◆ Problem statement: I'd like an exact copy of only the lines from the start of the listing below through the line that holds "The tutorial and". Please keep the pictures out.

● ● ● ● ● ● ●

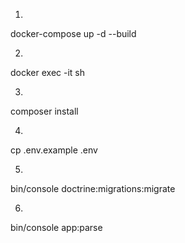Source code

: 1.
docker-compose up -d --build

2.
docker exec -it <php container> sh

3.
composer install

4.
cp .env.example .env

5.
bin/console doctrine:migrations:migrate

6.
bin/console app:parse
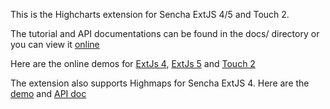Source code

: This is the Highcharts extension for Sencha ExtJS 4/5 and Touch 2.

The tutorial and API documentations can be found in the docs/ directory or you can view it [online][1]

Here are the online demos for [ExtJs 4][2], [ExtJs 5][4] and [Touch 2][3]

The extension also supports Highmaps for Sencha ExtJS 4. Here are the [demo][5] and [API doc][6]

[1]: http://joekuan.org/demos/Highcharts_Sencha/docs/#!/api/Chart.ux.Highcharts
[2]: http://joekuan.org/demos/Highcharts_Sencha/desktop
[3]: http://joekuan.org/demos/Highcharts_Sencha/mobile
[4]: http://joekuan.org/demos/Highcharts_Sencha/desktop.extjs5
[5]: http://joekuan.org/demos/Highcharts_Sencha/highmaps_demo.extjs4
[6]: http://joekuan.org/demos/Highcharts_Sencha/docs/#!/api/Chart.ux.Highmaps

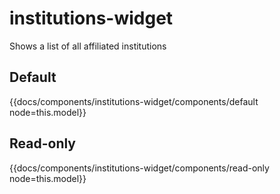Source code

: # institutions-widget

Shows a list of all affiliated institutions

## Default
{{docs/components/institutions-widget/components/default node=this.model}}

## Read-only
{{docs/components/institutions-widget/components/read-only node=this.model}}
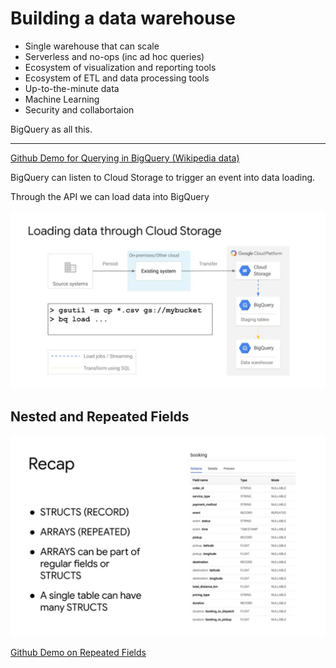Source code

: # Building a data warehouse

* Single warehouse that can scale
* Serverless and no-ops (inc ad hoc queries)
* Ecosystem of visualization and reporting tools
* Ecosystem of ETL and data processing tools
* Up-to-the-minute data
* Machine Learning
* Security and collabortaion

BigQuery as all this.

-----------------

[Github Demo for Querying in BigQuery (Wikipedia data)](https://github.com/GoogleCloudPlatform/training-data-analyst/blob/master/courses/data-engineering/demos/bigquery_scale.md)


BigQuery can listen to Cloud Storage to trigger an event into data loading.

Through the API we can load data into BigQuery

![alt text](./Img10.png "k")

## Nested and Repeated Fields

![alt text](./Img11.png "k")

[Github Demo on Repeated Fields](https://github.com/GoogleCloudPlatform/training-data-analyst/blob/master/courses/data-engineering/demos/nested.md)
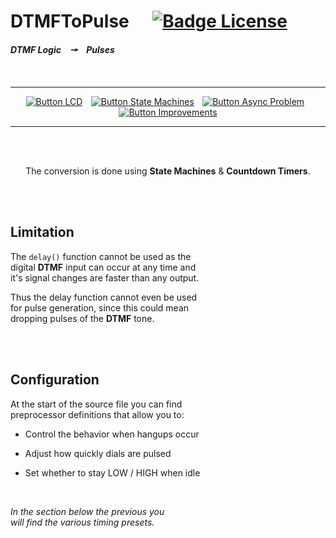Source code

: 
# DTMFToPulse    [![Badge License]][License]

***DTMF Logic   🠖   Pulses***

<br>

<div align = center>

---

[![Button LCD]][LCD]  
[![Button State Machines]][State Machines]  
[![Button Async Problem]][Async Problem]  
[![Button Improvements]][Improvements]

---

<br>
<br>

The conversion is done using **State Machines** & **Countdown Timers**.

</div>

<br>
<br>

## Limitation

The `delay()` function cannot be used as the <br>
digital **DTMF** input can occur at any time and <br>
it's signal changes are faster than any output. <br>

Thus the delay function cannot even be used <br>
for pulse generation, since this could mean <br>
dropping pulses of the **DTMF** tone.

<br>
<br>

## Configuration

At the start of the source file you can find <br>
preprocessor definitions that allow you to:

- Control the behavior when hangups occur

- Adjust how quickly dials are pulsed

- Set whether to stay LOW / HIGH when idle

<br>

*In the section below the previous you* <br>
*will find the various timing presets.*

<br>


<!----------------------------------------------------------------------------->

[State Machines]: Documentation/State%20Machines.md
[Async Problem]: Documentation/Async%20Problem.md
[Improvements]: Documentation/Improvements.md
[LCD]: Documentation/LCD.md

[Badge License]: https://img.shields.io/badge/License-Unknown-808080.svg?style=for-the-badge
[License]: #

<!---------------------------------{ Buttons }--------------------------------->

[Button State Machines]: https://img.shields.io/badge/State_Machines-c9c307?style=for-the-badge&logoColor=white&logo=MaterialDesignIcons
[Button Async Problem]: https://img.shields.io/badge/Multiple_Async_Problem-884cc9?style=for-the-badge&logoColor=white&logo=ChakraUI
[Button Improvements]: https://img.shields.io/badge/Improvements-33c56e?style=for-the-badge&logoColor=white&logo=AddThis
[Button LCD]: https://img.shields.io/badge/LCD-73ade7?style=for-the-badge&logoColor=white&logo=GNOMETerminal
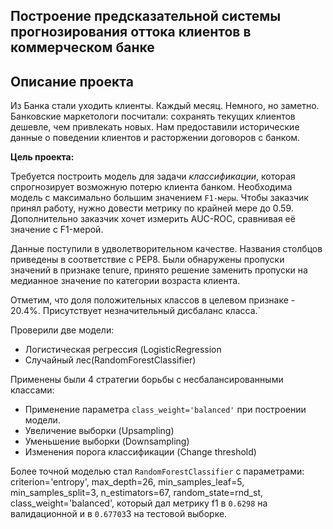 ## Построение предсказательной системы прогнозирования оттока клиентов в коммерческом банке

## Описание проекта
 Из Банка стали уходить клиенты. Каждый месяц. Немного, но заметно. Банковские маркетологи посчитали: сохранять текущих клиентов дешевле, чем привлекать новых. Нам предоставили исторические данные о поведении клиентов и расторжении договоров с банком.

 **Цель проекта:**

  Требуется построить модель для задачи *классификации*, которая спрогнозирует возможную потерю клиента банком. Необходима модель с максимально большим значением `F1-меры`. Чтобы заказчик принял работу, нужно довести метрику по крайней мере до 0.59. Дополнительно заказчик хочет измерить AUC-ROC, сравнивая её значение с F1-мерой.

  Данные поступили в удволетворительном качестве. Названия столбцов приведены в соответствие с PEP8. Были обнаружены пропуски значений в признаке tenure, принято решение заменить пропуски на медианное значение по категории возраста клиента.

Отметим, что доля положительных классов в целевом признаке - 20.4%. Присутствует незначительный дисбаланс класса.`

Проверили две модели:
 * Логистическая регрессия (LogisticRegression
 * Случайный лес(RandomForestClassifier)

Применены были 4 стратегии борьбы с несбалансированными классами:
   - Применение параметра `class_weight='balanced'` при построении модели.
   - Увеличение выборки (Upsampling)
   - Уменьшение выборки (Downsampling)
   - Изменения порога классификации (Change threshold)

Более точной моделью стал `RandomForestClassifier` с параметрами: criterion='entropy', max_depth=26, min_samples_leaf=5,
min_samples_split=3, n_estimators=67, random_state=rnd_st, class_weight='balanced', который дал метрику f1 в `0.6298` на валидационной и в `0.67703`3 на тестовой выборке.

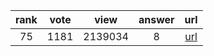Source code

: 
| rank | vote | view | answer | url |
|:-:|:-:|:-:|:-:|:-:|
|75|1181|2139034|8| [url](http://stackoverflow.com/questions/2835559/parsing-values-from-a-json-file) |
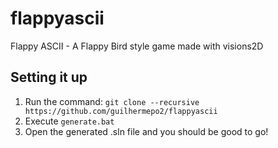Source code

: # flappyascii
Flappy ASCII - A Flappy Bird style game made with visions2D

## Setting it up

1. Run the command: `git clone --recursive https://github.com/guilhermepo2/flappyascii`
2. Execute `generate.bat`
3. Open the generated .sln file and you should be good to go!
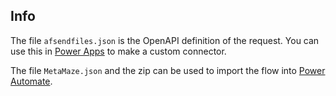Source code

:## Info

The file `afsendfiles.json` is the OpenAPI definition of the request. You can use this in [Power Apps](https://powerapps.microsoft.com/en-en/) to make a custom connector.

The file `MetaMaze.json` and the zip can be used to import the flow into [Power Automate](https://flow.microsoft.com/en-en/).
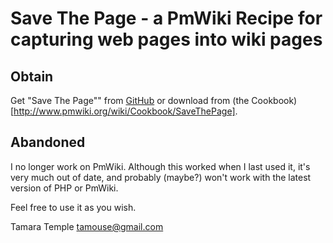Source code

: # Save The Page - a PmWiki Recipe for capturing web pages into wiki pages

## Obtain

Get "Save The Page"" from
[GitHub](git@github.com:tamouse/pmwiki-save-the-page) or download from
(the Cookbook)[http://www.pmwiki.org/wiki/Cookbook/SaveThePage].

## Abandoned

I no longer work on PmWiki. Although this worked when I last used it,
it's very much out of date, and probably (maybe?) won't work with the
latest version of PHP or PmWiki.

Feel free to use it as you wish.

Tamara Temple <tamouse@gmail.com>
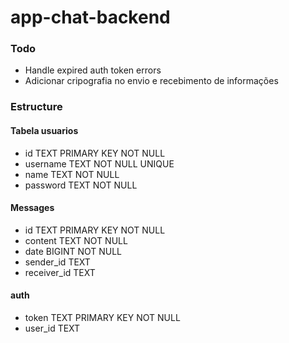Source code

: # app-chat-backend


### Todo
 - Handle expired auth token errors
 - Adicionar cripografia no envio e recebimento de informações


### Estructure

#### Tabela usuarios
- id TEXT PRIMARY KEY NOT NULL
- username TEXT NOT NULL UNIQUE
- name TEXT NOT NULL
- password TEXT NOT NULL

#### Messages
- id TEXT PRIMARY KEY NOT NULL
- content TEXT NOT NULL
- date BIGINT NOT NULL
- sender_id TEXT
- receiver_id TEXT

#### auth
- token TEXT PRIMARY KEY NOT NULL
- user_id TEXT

● ● ● ● ● ● ●

◆ Expected output:
Source code

: 1.
docker-compose up -d --build

2.
docker exec -it <php container> sh

3.
composer install

4.
cp .env.example .env

5.
bin/console doctrine:migrations:migrate

6.
bin/console app:parse
Source code

: This is the Highcharts extension for Sencha ExtJS 4/5 and Touch 2.

The tutorial and API documentations can be found in the docs/ directory or you can view it [online][1]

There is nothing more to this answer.